ASSIGNMENT:
What number of lines in the records below hold the word "Canvas教程"? Give that number alone.

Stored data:

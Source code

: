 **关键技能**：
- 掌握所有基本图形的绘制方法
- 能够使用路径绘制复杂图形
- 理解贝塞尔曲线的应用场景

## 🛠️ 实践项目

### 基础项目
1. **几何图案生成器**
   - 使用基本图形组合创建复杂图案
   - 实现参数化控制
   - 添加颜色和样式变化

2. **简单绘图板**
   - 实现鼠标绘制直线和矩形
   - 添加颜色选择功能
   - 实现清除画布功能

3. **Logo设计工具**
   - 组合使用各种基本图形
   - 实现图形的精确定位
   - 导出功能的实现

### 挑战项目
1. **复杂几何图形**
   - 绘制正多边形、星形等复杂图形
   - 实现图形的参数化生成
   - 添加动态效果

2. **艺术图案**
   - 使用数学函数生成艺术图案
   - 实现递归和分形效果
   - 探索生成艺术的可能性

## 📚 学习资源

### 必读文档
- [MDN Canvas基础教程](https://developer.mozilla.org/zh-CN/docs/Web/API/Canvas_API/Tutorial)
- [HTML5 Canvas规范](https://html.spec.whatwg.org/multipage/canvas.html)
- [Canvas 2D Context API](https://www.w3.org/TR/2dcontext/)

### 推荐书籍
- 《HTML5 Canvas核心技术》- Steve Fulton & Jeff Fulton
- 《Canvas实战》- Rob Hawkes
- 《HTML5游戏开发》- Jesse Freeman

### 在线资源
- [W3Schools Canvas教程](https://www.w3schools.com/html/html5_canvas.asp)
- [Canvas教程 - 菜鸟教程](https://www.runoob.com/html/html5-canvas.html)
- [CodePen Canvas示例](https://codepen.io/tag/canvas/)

ANSWER FOR THIS EXERCISE:
2